Question 1194109: A standard deck of cards consists of four suits (clubs, diamonds, hearts, and spades), with each suit containing 13 cards (ace, two through ten, jack, queen, and king) for a total of 52 cards in all.
How many 7-card hands will consist of exactly 3 kings and 3 queens?
Found 2 solutions by math_tutor2020, greenestamps:
Answer by math_tutor2020(3817)   (Show Source):
You can put this solution on YOUR website!
The card deck has 4 kings and 4 queens.
There are 4 ways to pick a king and toss it aside, which means you keep the other 3 kings. The same applies to the queens as well.
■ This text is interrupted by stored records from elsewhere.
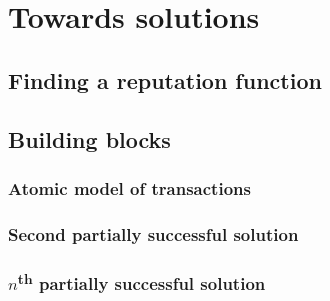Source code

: \chapter{Towards solutions}
\section{Finding a reputation function}

\section{Building blocks}
\subsection{Atomic model of transactions}

\subsection{Second partially successful solution}
\subsection{$n$\textsuperscript{th} partially successful solution}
So far we have 4*4 = 16 ways to pick the three kings and three queens. The order doesn't matter.
The other 52-4-4 = 52-8 = 44 cards aren't a king nor a queen. This represents the number of ways to pick that seventh card.
We have 16*44 = 704 ways to form a seven-card hand that has exactly three kings and three queens.
Answer: 704
Answer by greenestamps(13200)  (Show Source):
You can put this solution on YOUR website!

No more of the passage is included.